◆ YOUR INSTRUCTIONS ◆
Retype the lines from the first one in the records down to the line containing "all connected peers.", counting both, and leave out any pictures.

◆ RECORDS FOR PROCESSING ◆
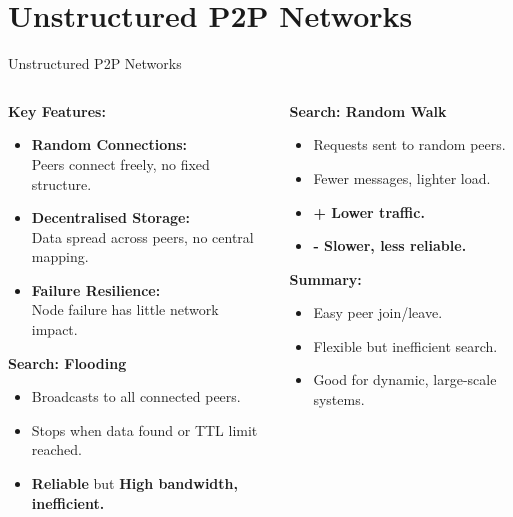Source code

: \documentclass[aspectratio=169, table]{beamer}
\begin{document}
\section{Unstructured P2P Networks}

\begin{frame}{Unstructured P2P Networks}
	\vspace{20pt}
	\begin{columns}[t]
		
		\begin{column}{0.6\textwidth}
			\textbf{Key Features:}
			\begin{itemize}
				\item \textbf{Random Connections:} \\
				Peers connect freely, no fixed structure.
				
				\item \textbf{Decentralised Storage:} \\
				Data spread across peers, no central mapping.
				
				\item \textbf{Failure Resilience:} \\
				Node failure has little network impact.
			\end{itemize}
			
			\textbf{Search: Flooding}
			\begin{itemize}
				\item Broadcasts to all connected peers.
				\item Stops when data found or TTL limit reached.
				\item \textbf{Reliable} but \textbf{High bandwidth, inefficient.}
			\end{itemize}
		\end{column}
		
		\begin{column}{0.4\textwidth}
			\textbf{Search: Random Walk}
			\begin{itemize}
				\item Requests sent to random peers.
				\item Fewer messages, lighter load.
				\item \textbf{+ Lower traffic.}
				\item \textbf{- Slower, less reliable.}
			\end{itemize}
			
			\vspace{10pt}
			\textbf{Summary:}
			\begin{itemize}
				\item Easy peer join/leave.
				\item Flexible but inefficient search.
				\item Good for dynamic, large-scale systems.
			\end{itemize}
		\end{column}
		
	\end{columns}
\end{frame}
\end{document}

◆ ANSWER TO THE PROBLEM ◆
Source code

: \documentclass[aspectratio=169, table]{beamer}
\begin{document}
\section{Unstructured P2P Networks}

\begin{frame}{Unstructured P2P Networks}
	\vspace{20pt}
	\begin{columns}[t]
		
		\begin{column}{0.6\textwidth}
			\textbf{Key Features:}
			\begin{itemize}
				\item \textbf{Random Connections:} \\
				Peers connect freely, no fixed structure.
				
				\item \textbf{Decentralised Storage:} \\
				Data spread across peers, no central mapping.
				
				\item \textbf{Failure Resilience:} \\
				Node failure has little network impact.
			\end{itemize}
			
			\textbf{Search: Flooding}
			\begin{itemize}
				\item Broadcasts to all connected peers.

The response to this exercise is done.